Nvidia is on a tear. It is also, according to its billionaire CEO Jensen Huang, in peril.
The semiconductor maker, whose processors are used in gaming, data centers, and autonomous vehicles, plays a key role in the artificial-intelligence boom that has rejuvenated Silicon Valley. Tech giants compete to buy up its expensive AI chips. This year it joined the select group of companies with a market cap of $1 trillion more.
But “there are no companies that are assured survival,” Huang warned Thursday at the Harvard Business Review’s Future of Business event.
Nvidia in its 30-year history has faced several existential threats, which helps explain why Huang recently told the Acquired podcast that “nobody in their right mind” would start a company. For example, it almost went bankrupt in 1995 after its first chip, the NV1, failed to attract customers. It had to lay off half its employees before the success of its third chip, the RIVA 128, saved it a few years later.

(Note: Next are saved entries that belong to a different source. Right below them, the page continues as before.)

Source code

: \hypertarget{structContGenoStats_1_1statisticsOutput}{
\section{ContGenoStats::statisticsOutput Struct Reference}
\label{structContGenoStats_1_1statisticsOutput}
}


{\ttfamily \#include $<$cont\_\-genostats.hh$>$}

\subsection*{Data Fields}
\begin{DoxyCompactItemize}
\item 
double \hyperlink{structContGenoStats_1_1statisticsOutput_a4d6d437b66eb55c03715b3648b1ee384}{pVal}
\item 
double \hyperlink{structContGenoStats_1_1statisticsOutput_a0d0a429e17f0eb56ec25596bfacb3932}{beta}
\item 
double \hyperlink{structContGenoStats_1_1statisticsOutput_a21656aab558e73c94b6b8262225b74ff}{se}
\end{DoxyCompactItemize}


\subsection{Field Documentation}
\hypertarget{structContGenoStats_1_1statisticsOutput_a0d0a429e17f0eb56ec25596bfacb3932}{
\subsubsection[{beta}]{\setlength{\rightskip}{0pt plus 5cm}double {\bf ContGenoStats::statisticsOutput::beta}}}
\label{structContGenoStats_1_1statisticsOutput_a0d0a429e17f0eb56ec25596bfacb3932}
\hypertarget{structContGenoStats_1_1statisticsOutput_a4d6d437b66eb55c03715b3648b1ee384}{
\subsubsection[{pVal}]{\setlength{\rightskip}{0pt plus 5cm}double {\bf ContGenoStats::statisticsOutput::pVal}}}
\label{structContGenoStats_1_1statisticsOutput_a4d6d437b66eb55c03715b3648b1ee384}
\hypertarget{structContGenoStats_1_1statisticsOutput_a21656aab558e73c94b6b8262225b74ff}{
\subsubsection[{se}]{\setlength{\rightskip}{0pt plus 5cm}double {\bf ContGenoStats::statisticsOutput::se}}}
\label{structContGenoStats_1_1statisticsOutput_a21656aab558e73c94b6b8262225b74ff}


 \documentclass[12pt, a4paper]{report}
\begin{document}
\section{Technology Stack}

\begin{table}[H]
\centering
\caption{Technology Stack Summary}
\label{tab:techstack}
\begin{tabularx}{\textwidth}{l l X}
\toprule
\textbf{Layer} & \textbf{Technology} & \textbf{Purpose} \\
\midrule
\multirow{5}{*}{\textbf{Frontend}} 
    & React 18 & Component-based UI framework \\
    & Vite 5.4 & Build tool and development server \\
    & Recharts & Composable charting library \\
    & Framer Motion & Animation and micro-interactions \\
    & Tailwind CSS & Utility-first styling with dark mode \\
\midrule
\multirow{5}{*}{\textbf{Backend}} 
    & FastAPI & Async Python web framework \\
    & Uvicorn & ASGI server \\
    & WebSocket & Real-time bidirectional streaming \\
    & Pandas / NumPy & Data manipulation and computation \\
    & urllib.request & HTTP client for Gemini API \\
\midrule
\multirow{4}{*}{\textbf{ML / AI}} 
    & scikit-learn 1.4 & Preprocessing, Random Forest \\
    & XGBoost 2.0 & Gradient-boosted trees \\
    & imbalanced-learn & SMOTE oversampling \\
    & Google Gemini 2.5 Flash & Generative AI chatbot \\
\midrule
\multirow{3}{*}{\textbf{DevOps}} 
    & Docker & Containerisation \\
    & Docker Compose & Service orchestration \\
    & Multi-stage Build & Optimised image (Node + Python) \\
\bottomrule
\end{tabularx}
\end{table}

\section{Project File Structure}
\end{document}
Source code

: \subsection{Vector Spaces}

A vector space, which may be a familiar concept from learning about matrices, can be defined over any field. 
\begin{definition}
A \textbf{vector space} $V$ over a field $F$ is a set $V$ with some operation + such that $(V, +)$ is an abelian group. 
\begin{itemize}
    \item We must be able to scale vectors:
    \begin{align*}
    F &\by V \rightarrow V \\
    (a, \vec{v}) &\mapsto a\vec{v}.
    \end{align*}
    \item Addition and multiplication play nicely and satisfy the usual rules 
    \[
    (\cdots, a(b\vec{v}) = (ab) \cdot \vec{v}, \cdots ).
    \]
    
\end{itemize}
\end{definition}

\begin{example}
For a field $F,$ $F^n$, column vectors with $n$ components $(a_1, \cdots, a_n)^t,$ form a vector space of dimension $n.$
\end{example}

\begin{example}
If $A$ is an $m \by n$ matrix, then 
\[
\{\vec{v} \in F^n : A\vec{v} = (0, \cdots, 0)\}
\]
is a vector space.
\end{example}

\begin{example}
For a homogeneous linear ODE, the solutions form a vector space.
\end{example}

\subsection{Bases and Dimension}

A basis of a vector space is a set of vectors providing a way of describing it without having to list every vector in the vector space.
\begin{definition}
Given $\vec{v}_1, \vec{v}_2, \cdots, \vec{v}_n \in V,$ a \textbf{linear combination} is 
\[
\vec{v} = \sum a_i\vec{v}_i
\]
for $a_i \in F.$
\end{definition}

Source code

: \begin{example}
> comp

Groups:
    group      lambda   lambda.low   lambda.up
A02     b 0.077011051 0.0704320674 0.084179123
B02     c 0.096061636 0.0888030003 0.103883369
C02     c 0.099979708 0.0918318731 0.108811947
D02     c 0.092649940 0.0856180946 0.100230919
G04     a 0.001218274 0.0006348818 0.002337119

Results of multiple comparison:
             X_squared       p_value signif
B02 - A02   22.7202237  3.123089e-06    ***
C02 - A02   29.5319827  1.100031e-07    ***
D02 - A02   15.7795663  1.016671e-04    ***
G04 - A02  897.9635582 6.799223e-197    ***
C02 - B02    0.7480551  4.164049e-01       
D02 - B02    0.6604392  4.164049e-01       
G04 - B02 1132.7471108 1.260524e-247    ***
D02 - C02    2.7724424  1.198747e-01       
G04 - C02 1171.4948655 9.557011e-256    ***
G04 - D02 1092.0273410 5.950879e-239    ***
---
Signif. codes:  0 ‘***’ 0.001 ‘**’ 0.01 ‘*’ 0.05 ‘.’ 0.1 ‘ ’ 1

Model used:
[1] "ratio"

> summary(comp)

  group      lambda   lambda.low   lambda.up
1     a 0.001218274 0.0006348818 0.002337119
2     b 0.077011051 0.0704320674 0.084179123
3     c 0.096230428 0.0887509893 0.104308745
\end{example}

“We have the benefit of building the company from the ground up and having not-exaggerated circumstances of nearly going out of business a handful of times,” Huang said this week, as Observer reported. “We don’t have to pretend the company is always in peril. The company is always in peril, and we feel it.”
But Huang thinks it’s important to avoid getting too stressed about it.
“I think the company living somewhere between aspiration and desperation is a lot better than either [being] always optimistic or always pessimistic,” he noted.
One challenge the Santa Clara, Calif.-based chipmaker now faces is the tightening of U.S. rules on tech exports to China. That could result in Nvidia losing billions of dollars after canceling planned deliveries to Chinese companies.
“The restriction is a capability restriction,” Huang said. “It’s not an absolute restriction…The first thing we need to do is to comply with the regulation and understand what the limits are and, to the best of our ability, offer products that can still be competitive.”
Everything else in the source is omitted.